Berdasarkan dari fenomena di atas, maka media sosial khususnya
instagram memiliki peranan penting dalam melahirkan sebuah gaya baru dalam
penyebaran informasi dan kegiatan publikasi. Media baru berupa akun instagram
yang berisi tentang penyebaran informasi baik itu informasi dari sendiri (admin)
atau hasil penyebaran dari para pangikutnya. Kemunculan satu media baru, akan
menjadi pemicu kemunculan media baru yang lainnya. Dalam sektor pariwisata
misalnya, terdapat banyak sekali akun-akun yang menyajikan informasi seputar
pariwisata. Khusus di Kota Majalengka, salah satu akun instagram yang
menyajikan infomasi seputar pariwisata adalah @infomajalengka. Selain itu ada
pula akun lain seperti @infomjlk, @bsco dan lainnya yang mulai bermunculan
sejak 2014 hingga sekarang. Banyaknya media baru bermunculan tidak lepas dari
pergeseran fenomena periklanan, promosi dan juga publikasi dari menggunakan
media konvensional yang kini beralih ke media sosial.
7
Di media sosial, perusahaan dapat beriklan melalui saluran resmi alias
berhubungan langsung dengan pemilik platform. Namun, satu fenomena yang kini
muncul adalah beriklan di media sosial melalui influencer. Pemasaran
melalui influencer, dalam laporan Forbes, adalah mengkapitalisasi jangkauan
media sosial dengan membayar selebritas di internet dengan tingkat ketenaran
yang bervariasi untuk diunggah di akun media sosial mereka guna menjangkau
para pengikut setia. Instagram adalah kanal media sosial terfavorit yang
digunakan influencer. Selebihnya ada blog, Twitter, dan YouTube. Alasan utama
mengapa Instagram jadi wadah paling favorit para influencer karena kekuatan
platform yang lebih menekankan pada tampilan visual (Tirto, diakses 30 Mei
2018).
Fenomena media baru bermunculan, dan banyak pula yang
mempublikasikan perihal budaya dan pariwisata khususnya ruang lingkup daerah
memiliki potensi sebagai cara baru untuk menyebarkan informasi. Sehingga
banyak Instansi Pemerintah yang membuat laman khusus mulai dari portal
website (lazimnya menggunakan domain .go.id) sampai laman khusus di media
sosial. Hal ini didukung dengan pernyataan Deputy Director Kementrian
Pariwisata Indonesia Martini Paham mengatakan:
“seiring perkembangan era digital, promosi pariwisata juga gencar
dilakukan di media sosial. Promosi secara online serta mengembangkan
kerja sama dengan lebih banyak pihak, merupakan strategi mengatasi
minimnya anggaran promosi agar pariwisata mampu berkontribusi lebih
besar terhadap penerimaan negara” (CNN Indonesia, diakses 30 Maret
2018)
Hal ini mengikuti gaya hidup masyarakat masa kini yang tidak terlepas
dari media sosial. Maka media sosial menjadi solusi terbaru untuk menyampaikan
informasi perihal informasi kebijakan dari pemerintah tidak terkecuali Dinas
8
Pariwisata dan Kebudayaan (Disparbud) Kabupaten Majalengka. Riwayat metode
yang digunakan oleh Disparbud Kabupaten Majalengka dalam mempublikasikan
informasi dari metode media konvensional hingga masa kini dengan
menggunakan laman website resmi dan media sosial akan peneliti teliti lebih
lanjut, sangat menarik untuk kemudian secara gamblang bagaimana realita proses
difusi inovasi publikasi tersebut pada praktiknya.
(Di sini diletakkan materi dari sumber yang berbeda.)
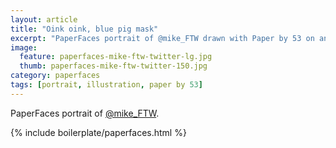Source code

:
 ```yaml
---
layout: article
title: "Oink oink, blue pig mask"
excerpt: "PaperFaces portrait of @mike_FTW drawn with Paper by 53 on an iPad."
image: 
  feature: paperfaces-mike-ftw-twitter-lg.jpg
  thumb: paperfaces-mike-ftw-twitter-150.jpg
category: paperfaces
tags: [portrait, illustration, paper by 53]
---
```


PaperFaces portrait of [@mike_FTW](http://twitter.com/mike_FTW).

{% include boilerplate/paperfaces.html %}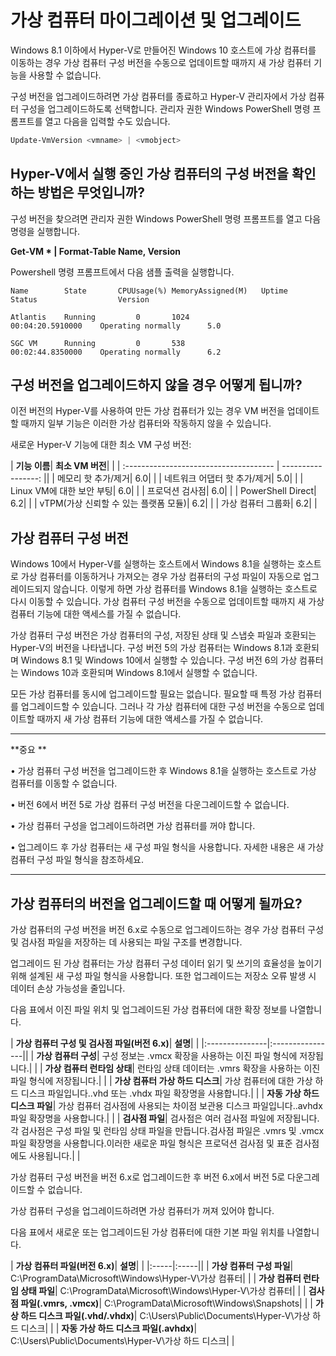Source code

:# 가상 컴퓨터 마이그레이션 및 업그레이드

Windows 8.1 이하에서 Hyper-V로 만들어진 Windows 10 호스트에 가상 컴퓨터를 이동하는 경우 가상 컴퓨터 구성 버전을 수동으로 업데이트할 때까지 새 가상 컴퓨터 기능을 사용할 수 없습니다.

구성 버전을 업그레이드하려면 가상 컴퓨터를 종료하고 Hyper-V 관리자에서 가상 컴퓨터 구성을 업그레이드하도록 선택합니다. 관리자 권한 Windows PowerShell 명령 프롬프트를 열고 다음을 입력할 수도 있습니다.

 ```PowerShell
Update-VmVersion <vmname> | <vmobject>
 ```

## Hyper-V에서 실행 중인 가상 컴퓨터의 구성 버전을 확인하는 방법은 무엇입니까?

구성 버전을 찾으려면 관리자 권한 Windows PowerShell 명령 프롬프트를 열고 다음 명령을 실행합니다.

**Get-VM * | Format-Table Name, Version**

Powershell 명령 프롬프트에서 다음 샘플 출력을 실행합니다.

```
Name        State       CPUUsage(%) MemoryAssigned(M)   Uptime              Status                  Version

Atlantis    Running         0       1024                00:04:20.5910000    Operating normally      5.0

SGC VM      Running         0       538                 00:02:44.8350000    Operating normally      6.2
```


## 구성 버전을 업그레이드하지 않을 경우 어떻게 됩니까?

이전 버전의 Hyper-V를 사용하여 만든 가상 컴퓨터가 있는 경우 VM 버전을 업데이트할 때까지 일부 기능은 이러한 가상 컴퓨터와 작동하지 않을 수 있습니다.

새로운 Hyper-V 기능에 대한 최소 VM 구성 버전:

| **기능 이름**| **최소 VM 버전**| |
| :------------------------------------- | -----------------: ||
| 메모리 핫 추가/제거| 6.0| |
| 네트워크 어댑터 핫 추가/제거| 5.0| |
| Linux VM에 대한 보안 부팅| 6.0| |
| 프로덕션 검사점| 6.0| |
| PowerShell Direct| 6.2| |
| vTPM(가상 신뢰할 수 있는 플랫폼 모듈)| 6.2| |
| 가상 컴퓨터 그룹화| 6.2| |



## 가상 컴퓨터 구성 버전

Windows 10에서 Hyper-V를 실행하는 호스트에서 Windows 8.1을 실행하는 호스트로 가상 컴퓨터를 이동하거나 가져오는 경우 가상 컴퓨터의 구성 파일이 자동으로 업그레이드되지 않습니다. 이렇게 하면 가상 컴퓨터를 Windows 8.1을 실행하는 호스트로 다시 이동할 수 있습니다. 가상 컴퓨터 구성 버전을 수동으로 업데이트할 때까지 새 가상 컴퓨터 기능에 대한 액세스를 가질 수 없습니다.

가상 컴퓨터 구성 버전은 가상 컴퓨터의 구성, 저장된 상태 및 스냅숏 파일과 호환되는 Hyper-V의 버전을 나타냅니다. 구성 버전 5의 가상 컴퓨터는 Windows 8.1과 호환되며 Windows 8.1 및 Windows 10에서 실행할 수 있습니다. 구성 버전 6의 가상 컴퓨터는 Windows 10과 호환되며 Windows 8.1에서 실행할 수 없습니다.

모든 가상 컴퓨터를 동시에 업그레이드할 필요는 없습니다. 필요할 때 특정 가상 컴퓨터를 업그레이드할 수 있습니다. 그러나 각 가상 컴퓨터에 대한 구성 버전을 수동으로 업데이트할 때까지 새 가상 컴퓨터 기능에 대한 액세스를 가질 수 없습니다.


----------------

**중요 **

• 가상 컴퓨터 구성 버전을 업그레이드한 후 Windows 8.1을 실행하는 호스트로 가상 컴퓨터를 이동할 수 없습니다.

• 버전 6에서 버전 5로 가상 컴퓨터 구성 버전을 다운그레이드할 수 없습니다.

• 가상 컴퓨터 구성을 업그레이드하려면 가상 컴퓨터를 꺼야 합니다.

• 업그레이드 후 가상 컴퓨터는 새 구성 파일 형식을 사용합니다. 자세한 내용은 새 가상 컴퓨터 구성 파일 형식을 참조하세요.

--------






## 가상 컴퓨터의 버전을 업그레이드할 때 어떻게 될까요?

가상 컴퓨터의 구성 버전을 버전 6.x로 수동으로 업그레이드하는 경우 가상 컴퓨터 구성 및 검사점 파일을 저장하는 데 사용되는 파일 구조를 변경합니다.

업그레이드 된 가상 컴퓨터는 가상 컴퓨터 구성 데이터 읽기 및 쓰기의 효율성을 높이기 위해 설계된 새 구성 파일 형식을 사용합니다. 또한 업그레이드는 저장소 오류 발생 시 데이터 손상 가능성을 줄입니다.

다음 표에서 이진 파일 위치 및 업그레이드된 가상 컴퓨터에 대한 확장 정보를 나열합니다.

| **가상 컴퓨터 구성 및 검사점 파일(버전 6.x)**| **설명**| |
|:---------------|:----------------||
| **가상 컴퓨터 구성**| 구성 정보는 .vmcx 확장을 사용하는 이진 파일 형식에 저장됩니다.| |
| **가상 컴퓨터 런타임 상태**| 런타임 상태 데이터는 .vmrs 확장을 사용하는 이진 파일 형식에 저장됩니다.| |
| **가상 컴퓨터 가상 하드 디스크**| 가상 컴퓨터에 대한 가상 하드 디스크 파일입니다..vhd 또는 .vhdx 파일 확장명을 사용합니다.| |
| **자동 가상 하드 디스크 파일**| 가상 컴퓨터 검사점에 사용되는 차이점 보관용 디스크 파일입니다..avhdx 파일 확장명을 사용합니다.| |
| **검사점 파일**| 검사점은 여러 검사점 파일에 저장됩니다.각 검사점은 구성 파일 및 런타임 상태 파일을 만듭니다.검사점 파일은 .vmrs 및 .vmcx 파일 확장명을 사용합니다.이러한 새로운 파일 형식은 프로덕션 검사점 및 표준 검사점에도 사용됩니다.| |

가상 컴퓨터 구성 버전을 버전 6.x로 업그레이드한 후 버전 6.x에서 버전 5로 다운그레이드할 수 없습니다.

가상 컴퓨터 구성을 업그레이드하려면 가상 컴퓨터가 꺼져 있어야 합니다.

다음 표에서 새로운 또는 업그레이드된 가상 컴퓨터에 대한 기본 파일 위치를 나열합니다.

| **가상 컴퓨터 파일(버전 6.x)**| **설명**| |
|:-----|:-----||
| **가상 컴퓨터 구성 파일**| C:\ProgramData\Microsoft\Windows\Hyper-V\가상 컴퓨터| |
| **가상 컴퓨터 런타임 상태 파일**| C:\ProgramData\Microsoft\Windows\Hyper-V\가상 컴퓨터| |
| **검사점 파일(.vmrs, .vmcx)**| C:\ProgramData\Microsoft\Windows\Snapshots| |
| **가상 하드 디스크 파일(.vhd/.vhdx)**| C:\Users\Public\Documents\Hyper-V\가상 하드 디스크| |
| **자동 가상 하드 디스크 파일(.avhdx)**| C:\Users\Public\Documents\Hyper-V\가상 하드 디스크| |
Bersandar Pada Teori Difusi Inovasi, teori tentang bagaimana sebuah ide
dan teknologi baru tersebar dalam sebuah kebudayaan, serta pemikiran dan
pandangan bahwa media massa berkontribusi atas seluruh pembaharuan dan
inovasi yang berkembang dalam masyarakat. Difusi inovasi akan dipengaruhi oleh
oleh kemampuan masyarakat. Dengan memanfaatkan kekuatan media massa
dengan fokus salah satu media massa yakni media sosial sampai taraf tertentu,
proses komunikasi juga melibatkan jaringan antar pribadi yang akan memperkuat
tingkap adopsi seseorang yang diadopsikan sebagai media penyebaran informasi,
sehingga melahirkan sebuah inovasi dan melahirkan kegiatan baru dalam
penyebaran informasi di kalangan masyarakat.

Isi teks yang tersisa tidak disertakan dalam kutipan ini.